Furthermore, how many of the teenagers actually admit they have been victims of bullying, and that this is why they refuse to express their opinions? According to psychologist Nansi Lungu, surveys only take into account those who admit to having been bullied, although the phenomenon is very likely much more widespread than any statistics can show. Usually, bullies are youngsters the same age as the victims, and usually they are familiar with each other. “The worst thing is that, as a rule, bullying is a repeated behaviour, a continued aggression against the victim,” Nansi Lungu believes, and the effects on the victim can be devastating:
Nansi Lungu: “Youngsters or teenagers do not understand why they are attacked and why so much hatred is let out at them, so they may experience long-term effects, because their psychological development is still in progress at this age. They cannot prevent being bullied, because such attacks start at random, but once initiated, their frequency and aggressiveness increases.”
In Romania, the main reasons for cyber bullying have to do with looks and clothing, with 67% of the messages targeting these aspects. Other reasons include the victims’ hobbies and day-to-day activities (30%), the financial status of their families (13%), school grades (12%) and sexual orientation (8%). These reasons are, usually, the same as the reasons for classical bullying, as cyber bullying is a continuation of real life occurrences. However, in certain respects, cyber bullying is enhanced.
Cyber bullying cannot be prevented because it is usually related to a certain context, and its apparent reasons are more often than not mere pretexts for aggressive behaviours.

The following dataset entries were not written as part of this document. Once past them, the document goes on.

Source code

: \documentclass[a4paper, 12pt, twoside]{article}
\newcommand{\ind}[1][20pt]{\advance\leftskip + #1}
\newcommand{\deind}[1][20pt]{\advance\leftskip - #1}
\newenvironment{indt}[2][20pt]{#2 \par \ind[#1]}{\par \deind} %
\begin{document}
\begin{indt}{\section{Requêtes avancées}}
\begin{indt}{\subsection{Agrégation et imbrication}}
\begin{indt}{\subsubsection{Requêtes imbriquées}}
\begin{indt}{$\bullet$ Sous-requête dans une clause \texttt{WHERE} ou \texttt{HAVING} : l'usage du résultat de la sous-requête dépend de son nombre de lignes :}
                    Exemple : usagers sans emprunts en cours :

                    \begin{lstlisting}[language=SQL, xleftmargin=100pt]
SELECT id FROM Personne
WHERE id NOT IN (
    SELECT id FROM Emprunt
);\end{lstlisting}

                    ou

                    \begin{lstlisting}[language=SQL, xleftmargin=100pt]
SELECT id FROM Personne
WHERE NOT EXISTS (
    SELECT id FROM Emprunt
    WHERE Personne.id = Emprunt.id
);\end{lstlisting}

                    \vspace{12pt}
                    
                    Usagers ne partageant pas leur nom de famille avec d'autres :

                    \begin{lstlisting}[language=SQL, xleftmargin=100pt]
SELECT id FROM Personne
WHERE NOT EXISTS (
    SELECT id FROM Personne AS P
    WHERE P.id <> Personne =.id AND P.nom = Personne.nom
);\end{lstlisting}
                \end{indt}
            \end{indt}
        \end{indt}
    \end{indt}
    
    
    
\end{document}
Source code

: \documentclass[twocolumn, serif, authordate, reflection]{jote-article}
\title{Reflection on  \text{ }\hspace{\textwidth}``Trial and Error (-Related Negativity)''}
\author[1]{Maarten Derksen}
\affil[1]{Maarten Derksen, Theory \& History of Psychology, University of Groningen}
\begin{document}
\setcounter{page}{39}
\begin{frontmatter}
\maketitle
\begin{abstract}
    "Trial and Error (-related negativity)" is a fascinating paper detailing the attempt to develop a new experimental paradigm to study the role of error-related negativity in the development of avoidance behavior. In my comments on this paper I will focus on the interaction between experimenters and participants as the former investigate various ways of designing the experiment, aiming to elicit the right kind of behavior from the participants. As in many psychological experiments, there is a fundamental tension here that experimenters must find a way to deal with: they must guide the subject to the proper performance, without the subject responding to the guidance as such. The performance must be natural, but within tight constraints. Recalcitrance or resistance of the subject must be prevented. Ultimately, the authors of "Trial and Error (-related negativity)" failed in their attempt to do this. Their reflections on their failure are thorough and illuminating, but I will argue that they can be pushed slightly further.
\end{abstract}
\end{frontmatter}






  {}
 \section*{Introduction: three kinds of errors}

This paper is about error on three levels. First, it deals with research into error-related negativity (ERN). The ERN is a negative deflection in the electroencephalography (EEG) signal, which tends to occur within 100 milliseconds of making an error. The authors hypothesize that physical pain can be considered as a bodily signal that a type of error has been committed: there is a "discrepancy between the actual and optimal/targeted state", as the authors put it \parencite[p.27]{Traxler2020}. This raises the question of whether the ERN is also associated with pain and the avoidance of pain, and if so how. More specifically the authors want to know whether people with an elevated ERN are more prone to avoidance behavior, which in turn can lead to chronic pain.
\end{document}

For this reason, emphasis should be laid on post-factum reactions and on education:
Nansi Lungu: “By and large bullies aren’t discouraged by the quality of counterarguments but by the number of those who stand up for the victim. And this is why the phenomenon causes so much concern, because social cohesion is low in Romania. Children do not have around examples of people standing up to bullies. They may be taught this principle in schools, but they don’t see that in everyday life. Due to scarce education, or human nature at that, a former victim may sometimes turn into a bully in a certain context. As far as we accept the propagation of a certain type of hatred and aggressiveness—and online we do that, to a great extent—there will always be someone to join the group of bullies. Why? Because in this way they get a sense of power and strength, and they can no longer become victims. The attitude of bystanders should also be educated, so that they may step in more often.”